Material for the task
--- START ---

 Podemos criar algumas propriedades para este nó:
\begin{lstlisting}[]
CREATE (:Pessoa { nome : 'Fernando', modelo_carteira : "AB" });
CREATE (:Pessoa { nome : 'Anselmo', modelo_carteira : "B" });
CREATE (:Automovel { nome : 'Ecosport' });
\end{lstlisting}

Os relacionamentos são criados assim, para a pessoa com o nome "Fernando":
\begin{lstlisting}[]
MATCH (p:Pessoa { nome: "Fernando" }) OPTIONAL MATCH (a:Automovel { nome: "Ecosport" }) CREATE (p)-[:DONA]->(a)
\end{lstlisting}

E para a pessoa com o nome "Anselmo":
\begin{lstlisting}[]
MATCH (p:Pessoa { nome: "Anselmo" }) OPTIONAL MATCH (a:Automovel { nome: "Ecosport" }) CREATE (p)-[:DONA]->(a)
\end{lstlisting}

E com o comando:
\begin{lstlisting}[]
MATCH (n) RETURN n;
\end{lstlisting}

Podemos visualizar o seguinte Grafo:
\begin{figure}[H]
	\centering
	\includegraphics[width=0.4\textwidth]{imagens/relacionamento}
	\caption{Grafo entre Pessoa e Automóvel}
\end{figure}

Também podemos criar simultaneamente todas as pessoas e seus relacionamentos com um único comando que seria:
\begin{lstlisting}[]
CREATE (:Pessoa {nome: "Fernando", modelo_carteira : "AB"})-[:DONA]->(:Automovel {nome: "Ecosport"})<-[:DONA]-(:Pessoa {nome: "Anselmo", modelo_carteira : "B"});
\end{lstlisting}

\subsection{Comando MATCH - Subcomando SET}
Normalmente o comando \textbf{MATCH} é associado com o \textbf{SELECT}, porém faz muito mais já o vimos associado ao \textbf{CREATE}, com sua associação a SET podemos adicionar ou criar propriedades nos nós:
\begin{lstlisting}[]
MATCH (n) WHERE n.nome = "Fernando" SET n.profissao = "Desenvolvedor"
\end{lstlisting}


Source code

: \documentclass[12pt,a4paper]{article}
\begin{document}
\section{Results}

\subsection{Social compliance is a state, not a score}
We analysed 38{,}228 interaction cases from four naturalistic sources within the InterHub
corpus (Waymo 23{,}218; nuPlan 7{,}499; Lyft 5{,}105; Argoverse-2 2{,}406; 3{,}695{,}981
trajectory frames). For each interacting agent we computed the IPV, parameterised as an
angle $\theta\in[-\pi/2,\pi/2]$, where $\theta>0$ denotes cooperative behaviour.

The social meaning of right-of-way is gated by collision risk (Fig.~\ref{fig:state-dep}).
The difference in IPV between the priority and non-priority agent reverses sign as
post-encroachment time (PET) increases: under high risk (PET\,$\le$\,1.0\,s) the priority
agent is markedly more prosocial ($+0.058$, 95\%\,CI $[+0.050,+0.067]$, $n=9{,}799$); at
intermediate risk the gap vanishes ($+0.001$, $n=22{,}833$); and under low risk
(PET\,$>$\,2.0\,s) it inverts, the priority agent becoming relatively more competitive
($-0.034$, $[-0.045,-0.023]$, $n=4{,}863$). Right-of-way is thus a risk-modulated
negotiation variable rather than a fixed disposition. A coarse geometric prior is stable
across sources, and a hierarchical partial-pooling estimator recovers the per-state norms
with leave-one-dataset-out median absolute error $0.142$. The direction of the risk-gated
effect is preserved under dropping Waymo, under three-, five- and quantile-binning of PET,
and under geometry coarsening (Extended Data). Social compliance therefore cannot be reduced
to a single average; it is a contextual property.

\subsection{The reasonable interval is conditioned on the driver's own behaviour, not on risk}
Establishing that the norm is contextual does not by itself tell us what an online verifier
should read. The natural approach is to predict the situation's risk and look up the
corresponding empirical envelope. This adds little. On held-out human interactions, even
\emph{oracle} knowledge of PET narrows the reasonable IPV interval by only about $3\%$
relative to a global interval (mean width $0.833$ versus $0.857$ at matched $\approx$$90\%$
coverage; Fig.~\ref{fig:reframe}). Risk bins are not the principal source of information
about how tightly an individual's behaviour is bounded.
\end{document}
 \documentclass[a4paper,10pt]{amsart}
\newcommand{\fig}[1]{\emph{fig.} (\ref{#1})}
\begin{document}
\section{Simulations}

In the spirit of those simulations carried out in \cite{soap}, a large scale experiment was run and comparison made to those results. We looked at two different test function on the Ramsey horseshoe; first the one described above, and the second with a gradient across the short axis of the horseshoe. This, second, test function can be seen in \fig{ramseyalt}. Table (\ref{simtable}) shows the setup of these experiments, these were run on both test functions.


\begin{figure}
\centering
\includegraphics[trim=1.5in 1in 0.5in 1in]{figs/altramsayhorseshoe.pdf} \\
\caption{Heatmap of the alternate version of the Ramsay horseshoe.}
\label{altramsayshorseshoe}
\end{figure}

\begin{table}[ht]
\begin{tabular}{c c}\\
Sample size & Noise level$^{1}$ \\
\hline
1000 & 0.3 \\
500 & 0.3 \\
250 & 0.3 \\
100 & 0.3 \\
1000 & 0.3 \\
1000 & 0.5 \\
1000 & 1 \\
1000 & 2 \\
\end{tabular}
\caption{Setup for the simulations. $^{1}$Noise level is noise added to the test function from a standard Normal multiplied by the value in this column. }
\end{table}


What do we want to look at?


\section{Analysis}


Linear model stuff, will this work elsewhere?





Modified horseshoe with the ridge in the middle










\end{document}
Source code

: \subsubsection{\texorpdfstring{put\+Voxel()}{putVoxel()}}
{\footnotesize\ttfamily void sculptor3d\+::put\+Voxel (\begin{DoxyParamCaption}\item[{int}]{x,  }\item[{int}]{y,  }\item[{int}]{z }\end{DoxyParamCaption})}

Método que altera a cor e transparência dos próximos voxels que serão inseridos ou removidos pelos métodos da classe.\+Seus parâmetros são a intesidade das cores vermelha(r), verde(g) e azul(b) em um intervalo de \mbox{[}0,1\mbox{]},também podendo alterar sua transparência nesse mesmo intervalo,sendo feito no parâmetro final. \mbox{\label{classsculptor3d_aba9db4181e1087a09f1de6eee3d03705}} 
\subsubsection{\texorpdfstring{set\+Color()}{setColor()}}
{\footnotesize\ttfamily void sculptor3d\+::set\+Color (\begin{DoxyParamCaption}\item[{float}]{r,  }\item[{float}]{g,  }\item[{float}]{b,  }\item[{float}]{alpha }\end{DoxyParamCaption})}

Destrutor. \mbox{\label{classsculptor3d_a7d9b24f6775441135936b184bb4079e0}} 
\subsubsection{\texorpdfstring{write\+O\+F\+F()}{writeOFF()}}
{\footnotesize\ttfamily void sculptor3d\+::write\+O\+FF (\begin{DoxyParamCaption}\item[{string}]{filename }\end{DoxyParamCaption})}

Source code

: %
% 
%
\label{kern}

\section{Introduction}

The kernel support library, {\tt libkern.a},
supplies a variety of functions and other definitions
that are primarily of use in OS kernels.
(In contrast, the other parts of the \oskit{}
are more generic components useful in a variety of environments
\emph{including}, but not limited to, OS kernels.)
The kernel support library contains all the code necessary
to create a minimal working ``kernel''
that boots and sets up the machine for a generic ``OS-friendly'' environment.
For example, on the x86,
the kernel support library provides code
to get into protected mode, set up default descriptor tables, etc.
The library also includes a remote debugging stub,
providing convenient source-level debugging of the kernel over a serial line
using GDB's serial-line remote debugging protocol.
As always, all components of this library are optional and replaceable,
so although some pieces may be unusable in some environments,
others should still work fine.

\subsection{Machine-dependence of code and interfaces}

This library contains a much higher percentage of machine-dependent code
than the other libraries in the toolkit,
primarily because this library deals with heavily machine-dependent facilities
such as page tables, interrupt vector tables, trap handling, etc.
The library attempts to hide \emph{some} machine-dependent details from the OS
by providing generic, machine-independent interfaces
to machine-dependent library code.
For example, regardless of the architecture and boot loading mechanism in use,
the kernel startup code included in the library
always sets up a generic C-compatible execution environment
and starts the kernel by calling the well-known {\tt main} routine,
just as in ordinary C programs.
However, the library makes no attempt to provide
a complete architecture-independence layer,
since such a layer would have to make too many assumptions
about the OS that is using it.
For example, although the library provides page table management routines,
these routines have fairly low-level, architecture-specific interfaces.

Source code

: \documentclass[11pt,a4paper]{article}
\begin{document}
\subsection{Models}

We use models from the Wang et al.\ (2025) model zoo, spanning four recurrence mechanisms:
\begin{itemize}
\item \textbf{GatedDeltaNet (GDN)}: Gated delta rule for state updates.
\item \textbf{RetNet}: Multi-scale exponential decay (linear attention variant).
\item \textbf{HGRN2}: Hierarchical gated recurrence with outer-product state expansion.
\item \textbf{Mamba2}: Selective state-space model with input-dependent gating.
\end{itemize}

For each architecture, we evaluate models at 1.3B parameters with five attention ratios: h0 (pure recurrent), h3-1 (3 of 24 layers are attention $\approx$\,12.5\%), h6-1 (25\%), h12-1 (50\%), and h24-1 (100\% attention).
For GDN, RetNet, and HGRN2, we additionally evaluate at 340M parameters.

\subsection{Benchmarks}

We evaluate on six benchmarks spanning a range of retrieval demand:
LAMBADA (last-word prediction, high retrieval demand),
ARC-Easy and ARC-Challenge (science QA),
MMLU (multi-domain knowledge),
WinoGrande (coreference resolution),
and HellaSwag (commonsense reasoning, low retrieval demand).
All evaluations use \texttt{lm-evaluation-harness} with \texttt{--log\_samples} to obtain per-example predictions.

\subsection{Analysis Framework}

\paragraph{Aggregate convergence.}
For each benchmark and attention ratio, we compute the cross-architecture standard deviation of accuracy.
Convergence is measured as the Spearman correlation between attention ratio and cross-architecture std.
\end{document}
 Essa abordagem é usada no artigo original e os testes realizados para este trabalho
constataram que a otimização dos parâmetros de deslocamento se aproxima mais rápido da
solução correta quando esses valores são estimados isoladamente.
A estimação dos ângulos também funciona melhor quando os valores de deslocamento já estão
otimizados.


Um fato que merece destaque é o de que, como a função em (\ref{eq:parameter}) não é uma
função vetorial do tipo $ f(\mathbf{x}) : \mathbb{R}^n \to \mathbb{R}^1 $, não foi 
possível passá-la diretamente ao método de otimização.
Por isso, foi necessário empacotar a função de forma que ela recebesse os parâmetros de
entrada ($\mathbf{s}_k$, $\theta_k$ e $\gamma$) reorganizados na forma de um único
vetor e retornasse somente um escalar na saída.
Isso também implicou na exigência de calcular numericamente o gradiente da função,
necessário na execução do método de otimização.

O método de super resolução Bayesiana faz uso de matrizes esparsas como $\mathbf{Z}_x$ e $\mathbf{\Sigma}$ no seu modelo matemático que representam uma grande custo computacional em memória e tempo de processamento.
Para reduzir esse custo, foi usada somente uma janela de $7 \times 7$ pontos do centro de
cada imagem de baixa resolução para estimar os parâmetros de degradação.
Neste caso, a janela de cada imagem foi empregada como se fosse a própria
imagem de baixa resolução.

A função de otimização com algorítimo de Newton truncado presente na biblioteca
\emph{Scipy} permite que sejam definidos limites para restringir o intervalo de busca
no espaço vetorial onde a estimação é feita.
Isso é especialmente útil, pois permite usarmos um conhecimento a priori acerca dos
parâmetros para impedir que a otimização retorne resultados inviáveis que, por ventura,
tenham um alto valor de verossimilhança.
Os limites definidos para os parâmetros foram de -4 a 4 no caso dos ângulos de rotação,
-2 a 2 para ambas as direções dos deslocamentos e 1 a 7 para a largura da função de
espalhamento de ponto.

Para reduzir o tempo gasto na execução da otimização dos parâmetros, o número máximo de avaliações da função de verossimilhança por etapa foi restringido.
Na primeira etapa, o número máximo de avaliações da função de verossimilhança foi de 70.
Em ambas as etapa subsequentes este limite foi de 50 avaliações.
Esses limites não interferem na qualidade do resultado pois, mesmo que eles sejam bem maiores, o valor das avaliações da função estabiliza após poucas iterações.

--- END ---

From the opening line of the data above through the line that contains "MATCH - Subcomando", please print each line as it stands and only those lines.

 Podemos criar algumas propriedades para este nó:
\begin{lstlisting}[]
CREATE (:Pessoa { nome : 'Fernando', modelo_carteira : "AB" });
CREATE (:Pessoa { nome : 'Anselmo', modelo_carteira : "B" });
CREATE (:Automovel { nome : 'Ecosport' });
\end{lstlisting}

Os relacionamentos são criados assim, para a pessoa com o nome "Fernando":
\begin{lstlisting}[]
MATCH (p:Pessoa { nome: "Fernando" }) OPTIONAL MATCH (a:Automovel { nome: "Ecosport" }) CREATE (p)-[:DONA]->(a)
\end{lstlisting}

E para a pessoa com o nome "Anselmo":
\begin{lstlisting}[]
MATCH (p:Pessoa { nome: "Anselmo" }) OPTIONAL MATCH (a:Automovel { nome: "Ecosport" }) CREATE (p)-[:DONA]->(a)
\end{lstlisting}

E com o comando:
\begin{lstlisting}[]
MATCH (n) RETURN n;
\end{lstlisting}

Podemos visualizar o seguinte Grafo:
\begin{figure}[H]
	\centering
	\includegraphics[width=0.4\textwidth]{imagens/relacionamento}
	\caption{Grafo entre Pessoa e Automóvel}
\end{figure}

Também podemos criar simultaneamente todas as pessoas e seus relacionamentos com um único comando que seria:
\begin{lstlisting}[]
CREATE (:Pessoa {nome: "Fernando", modelo_carteira : "AB"})-[:DONA]->(:Automovel {nome: "Ecosport"})<-[:DONA]-(:Pessoa {nome: "Anselmo", modelo_carteira : "B"});
\end{lstlisting}

\subsection{Comando MATCH - Subcomando SET}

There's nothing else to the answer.